Cracked Rim

Discussion in 'Bicycle Mechanics and Repairs' started by Kestevan, 1 Jul 2008.

  1. Kestevan

    Kestevan Last of the Summer Winos

    Riding in to work this morning I applied the rear brake and felt a "knocking" on the rear of the bike.

    When I examined the rim, I found a 2mm crack in the side of the rim. I rode the rest of the way to work waiting for the tyre to explode, or the wheel to collapse.

    I'm guessing that the rim is, to use a technical term "buggered". Looking at prices for a new rim and wheel build, it's probably going to be cheaper to buy a new wheel. (existing wheels are the ones supplied with the trek 1200 - tiagra hubs)

    Question is - am i better to get a new back wheel (cheap shimano jobby from wiggle - approx £45) and try to change the casset over (i have no idea how to do this, but i'm willing to learn), or pay approx £60 for a new rim and build from the LBS.

    Money is fairly tight, and I don't need anything overly fancy. Just cant stand to be bike less for long :ohmy:
  2. numbnuts

    numbnuts Legendary Member

    North Baddesley
    You will need these two tools cassette removing tool £4.25, chain whip £5.25 to do it yourself
  3. domtyler

    domtyler Über Member

    If you are short of cash you need to do what is most economical over the next twelve months and that will be a new rim and build at the LBS.

    You won't need to invest in any tools (assuming you don't already own them), it will be far better quality than a really cheap factory made wheel. If it goes wrong you can take it straight back to the shop.

    What hub is it on btw?
  4. OP

    Kestevan Last of the Summer Winos

    Current hub is Tiagra 4400

    LBS has quoted "about £60.00" for new rim fitting. Almost the same price (if I include cost of tools) as a new Tiagra r500 wheel from Wiggle - seems wrong somehow :ohmy:
  5. domtyler

    domtyler Über Member

    Hmm, you're right! Do you know anyone who could lend you the tools?
  6. Joe24

    Joe24 More serious cyclist than Bonj

    £60 for a new wheel build? The fixed wheel is going to cost about that, and that includes the hub:eek:
    Ask for discount :ohmy:
  7. RedBike

    RedBike New Member

    Beside the road
    The most economical over 12 months is probably going to be the new wheel and tools.

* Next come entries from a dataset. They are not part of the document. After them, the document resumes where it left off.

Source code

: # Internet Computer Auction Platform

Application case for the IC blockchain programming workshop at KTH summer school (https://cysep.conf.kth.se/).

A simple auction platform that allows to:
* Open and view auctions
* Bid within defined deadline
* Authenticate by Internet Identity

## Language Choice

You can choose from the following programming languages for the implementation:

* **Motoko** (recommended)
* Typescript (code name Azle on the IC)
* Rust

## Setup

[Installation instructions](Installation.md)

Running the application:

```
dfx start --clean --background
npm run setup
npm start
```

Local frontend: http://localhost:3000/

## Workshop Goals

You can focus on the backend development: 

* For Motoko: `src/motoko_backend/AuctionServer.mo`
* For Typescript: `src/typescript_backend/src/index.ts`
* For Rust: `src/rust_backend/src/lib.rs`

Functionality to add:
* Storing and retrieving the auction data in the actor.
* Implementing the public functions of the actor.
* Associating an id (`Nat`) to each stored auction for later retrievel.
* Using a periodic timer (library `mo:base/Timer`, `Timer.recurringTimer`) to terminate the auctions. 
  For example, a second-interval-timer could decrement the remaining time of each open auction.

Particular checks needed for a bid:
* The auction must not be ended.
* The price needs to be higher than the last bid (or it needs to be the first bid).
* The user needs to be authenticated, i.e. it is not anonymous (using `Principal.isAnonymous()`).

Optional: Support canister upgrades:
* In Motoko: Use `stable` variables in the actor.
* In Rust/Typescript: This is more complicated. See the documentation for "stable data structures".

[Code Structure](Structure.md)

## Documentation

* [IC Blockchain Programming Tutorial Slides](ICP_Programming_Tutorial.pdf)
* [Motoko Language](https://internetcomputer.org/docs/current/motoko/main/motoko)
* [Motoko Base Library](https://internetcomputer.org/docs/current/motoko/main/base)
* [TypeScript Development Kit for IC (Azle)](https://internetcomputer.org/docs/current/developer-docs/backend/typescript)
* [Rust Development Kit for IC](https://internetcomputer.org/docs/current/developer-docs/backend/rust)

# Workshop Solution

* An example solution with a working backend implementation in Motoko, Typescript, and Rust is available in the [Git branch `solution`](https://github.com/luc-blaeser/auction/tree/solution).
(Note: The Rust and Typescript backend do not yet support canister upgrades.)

    I would assume that you're going to have to change the chain / cassette at least once in the next year anyway (due to wear) which you'll need the tools for / or pay the shop for.

    Your exisitng hub is probably not in the best condition and will require a good service.
  8. Joe24

    Joe24 More serious cyclist than Bonj

    Unless the chain is changed before it wears the casette out.
  9. gbb

    gbb Legendary Member

    R500 wheelsets, both front AND rear are a bit less than £60...the rear only is about £45.
    Fatbirds did the R500 wheelset for £58. Ive seen them a bit cheaper as well.
  10. byegad

    byegad Guru

    NE England
    Do the job yourself. It's getting the old one off that's difficult and if you begger that one so what, it's already beggered! Once done once it's easy.
  11. summerdays

    summerdays Cycling in the sun Moderator

    Have you checked your front wheel yet?
  12. OP

    Kestevan Last of the Summer Winos

    Slight change of plan. I've sold one of the children to a spare parts clinic in India.

    I've now ordered a spiffing new Fulcrum 7 wheelset (and will be living off beans and rice for the next 3 weeks).
  13. rustychisel

    rustychisel Well-Known Member

    brilliant. Excellent solution, you are now a true cyclist!!!
  14. 02GF74

    02GF74 Über Member

    is the crack radial or circumferentail?

    the latter occur as the side walls wear due to braking.

    if the hub bearings run smoothly, then why replace? bear in mind that as ^^^^ pointed out, you can buy on the 'net a new rear wheel for less the lbs will charge to replace part on yours. even replacing just the rim may prove less economical than a new wheel as the price of individual part will exceed the pricie of the complete wheel.

    the cheapes option is to buy an identical rim and fit that. tape the new rim to the old one and oney by one, move the spokes acorss.

    you will then spend some time truing the wheel and if you aren't very good at that, you can take it to the shop for them to finish.